• **Saved entries**:
=-=-=
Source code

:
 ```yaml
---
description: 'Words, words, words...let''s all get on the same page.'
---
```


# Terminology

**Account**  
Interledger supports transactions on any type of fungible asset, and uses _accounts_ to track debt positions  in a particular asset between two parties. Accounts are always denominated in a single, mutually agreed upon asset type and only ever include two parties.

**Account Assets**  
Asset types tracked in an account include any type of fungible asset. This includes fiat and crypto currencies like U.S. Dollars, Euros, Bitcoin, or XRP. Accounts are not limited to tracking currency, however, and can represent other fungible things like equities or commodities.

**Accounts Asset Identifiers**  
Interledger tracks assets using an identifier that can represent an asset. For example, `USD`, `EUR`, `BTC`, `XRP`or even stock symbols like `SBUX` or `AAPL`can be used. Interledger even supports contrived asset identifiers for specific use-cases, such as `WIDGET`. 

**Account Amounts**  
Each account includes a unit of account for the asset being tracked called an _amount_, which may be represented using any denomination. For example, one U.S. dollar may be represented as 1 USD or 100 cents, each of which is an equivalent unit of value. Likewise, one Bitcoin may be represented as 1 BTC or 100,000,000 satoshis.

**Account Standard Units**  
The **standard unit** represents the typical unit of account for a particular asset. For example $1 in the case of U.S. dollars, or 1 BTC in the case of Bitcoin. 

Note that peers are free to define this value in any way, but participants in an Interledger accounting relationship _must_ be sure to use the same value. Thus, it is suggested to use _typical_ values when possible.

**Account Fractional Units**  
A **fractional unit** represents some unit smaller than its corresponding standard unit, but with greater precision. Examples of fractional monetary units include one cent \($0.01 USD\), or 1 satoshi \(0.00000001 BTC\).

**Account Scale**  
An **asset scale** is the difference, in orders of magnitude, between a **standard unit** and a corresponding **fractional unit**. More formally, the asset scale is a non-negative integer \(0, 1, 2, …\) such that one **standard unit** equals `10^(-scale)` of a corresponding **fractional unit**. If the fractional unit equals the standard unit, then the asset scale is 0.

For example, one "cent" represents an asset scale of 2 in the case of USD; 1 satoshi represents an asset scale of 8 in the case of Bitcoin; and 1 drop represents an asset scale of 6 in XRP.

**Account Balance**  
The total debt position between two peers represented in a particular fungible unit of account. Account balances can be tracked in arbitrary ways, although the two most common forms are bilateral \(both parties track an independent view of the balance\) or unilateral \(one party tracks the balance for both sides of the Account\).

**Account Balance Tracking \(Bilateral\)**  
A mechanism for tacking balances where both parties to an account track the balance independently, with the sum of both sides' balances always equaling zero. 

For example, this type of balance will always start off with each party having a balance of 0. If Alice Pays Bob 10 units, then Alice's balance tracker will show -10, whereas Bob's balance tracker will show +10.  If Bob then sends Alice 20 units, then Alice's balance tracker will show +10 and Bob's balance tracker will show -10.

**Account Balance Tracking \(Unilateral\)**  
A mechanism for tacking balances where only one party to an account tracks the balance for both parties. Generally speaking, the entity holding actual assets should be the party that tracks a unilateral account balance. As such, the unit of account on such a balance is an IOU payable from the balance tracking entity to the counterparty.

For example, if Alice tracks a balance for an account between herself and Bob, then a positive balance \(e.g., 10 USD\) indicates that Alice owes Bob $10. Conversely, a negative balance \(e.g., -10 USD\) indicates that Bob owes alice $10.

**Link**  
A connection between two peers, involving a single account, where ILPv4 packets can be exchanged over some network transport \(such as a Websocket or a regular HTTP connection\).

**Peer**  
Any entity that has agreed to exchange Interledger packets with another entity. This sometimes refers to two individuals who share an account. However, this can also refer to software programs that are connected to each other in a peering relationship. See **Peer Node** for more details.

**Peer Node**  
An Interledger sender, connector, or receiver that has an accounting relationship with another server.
=-=-=
Every entry shown above is to be written out exactly.

• **Written answer**:
Source code

:
 ```yaml
---
description: 'Words, words, words...let''s all get on the same page.'
---
```


# Terminology

**Account**  
Interledger supports transactions on any type of fungible asset, and uses _accounts_ to track debt positions  in a particular asset between two parties. Accounts are always denominated in a single, mutually agreed upon asset type and only ever include two parties.

**Account Assets**  
Asset types tracked in an account include any type of fungible asset. This includes fiat and crypto currencies like U.S. Dollars, Euros, Bitcoin, or XRP. Accounts are not limited to tracking currency, however, and can represent other fungible things like equities or commodities.

**Accounts Asset Identifiers**  
Interledger tracks assets using an identifier that can represent an asset. For example, `USD`, `EUR`, `BTC`, `XRP`or even stock symbols like `SBUX` or `AAPL`can be used. Interledger even supports contrived asset identifiers for specific use-cases, such as `WIDGET`. 

**Account Amounts**  
Each account includes a unit of account for the asset being tracked called an _amount_, which may be represented using any denomination. For example, one U.S. dollar may be represented as 1 USD or 100 cents, each of which is an equivalent unit of value. Likewise, one Bitcoin may be represented as 1 BTC or 100,000,000 satoshis.

**Account Standard Units**  
The **standard unit** represents the typical unit of account for a particular asset. For example $1 in the case of U.S. dollars, or 1 BTC in the case of Bitcoin. 

Note that peers are free to define this value in any way, but participants in an Interledger accounting relationship _must_ be sure to use the same value. Thus, it is suggested to use _typical_ values when possible.

**Account Fractional Units**  
A **fractional unit** represents some unit smaller than its corresponding standard unit, but with greater precision. Examples of fractional monetary units include one cent \($0.01 USD\), or 1 satoshi \(0.00000001 BTC\).

**Account Scale**  
An **asset scale** is the difference, in orders of magnitude, between a **standard unit** and a corresponding **fractional unit**. More formally, the asset scale is a non-negative integer \(0, 1, 2, …\) such that one **standard unit** equals `10^(-scale)` of a corresponding **fractional unit**. If the fractional unit equals the standard unit, then the asset scale is 0.

For example, one "cent" represents an asset scale of 2 in the case of USD; 1 satoshi represents an asset scale of 8 in the case of Bitcoin; and 1 drop represents an asset scale of 6 in XRP.

**Account Balance**  
The total debt position between two peers represented in a particular fungible unit of account. Account balances can be tracked in arbitrary ways, although the two most common forms are bilateral \(both parties track an independent view of the balance\) or unilateral \(one party tracks the balance for both sides of the Account\).

**Account Balance Tracking \(Bilateral\)**  
A mechanism for tacking balances where both parties to an account track the balance independently, with the sum of both sides' balances always equaling zero. 

For example, this type of balance will always start off with each party having a balance of 0. If Alice Pays Bob 10 units, then Alice's balance tracker will show -10, whereas Bob's balance tracker will show +10.  If Bob then sends Alice 20 units, then Alice's balance tracker will show +10 and Bob's balance tracker will show -10.

**Account Balance Tracking \(Unilateral\)**  
A mechanism for tacking balances where only one party to an account tracks the balance for both parties. Generally speaking, the entity holding actual assets should be the party that tracks a unilateral account balance. As such, the unit of account on such a balance is an IOU payable from the balance tracking entity to the counterparty.

For example, if Alice tracks a balance for an account between herself and Bob, then a positive balance \(e.g., 10 USD\) indicates that Alice owes Bob $10. Conversely, a negative balance \(e.g., -10 USD\) indicates that Bob owes alice $10.

**Link**  
A connection between two peers, involving a single account, where ILPv4 packets can be exchanged over some network transport \(such as a Websocket or a regular HTTP connection\).

**Peer**  
Any entity that has agreed to exchange Interledger packets with another entity. This sometimes refers to two individuals who share an account. However, this can also refer to software programs that are connected to each other in a peering relationship. See **Peer Node** for more details.

**Peer Node**  
An Interledger sender, connector, or receiver that has an accounting relationship with another server.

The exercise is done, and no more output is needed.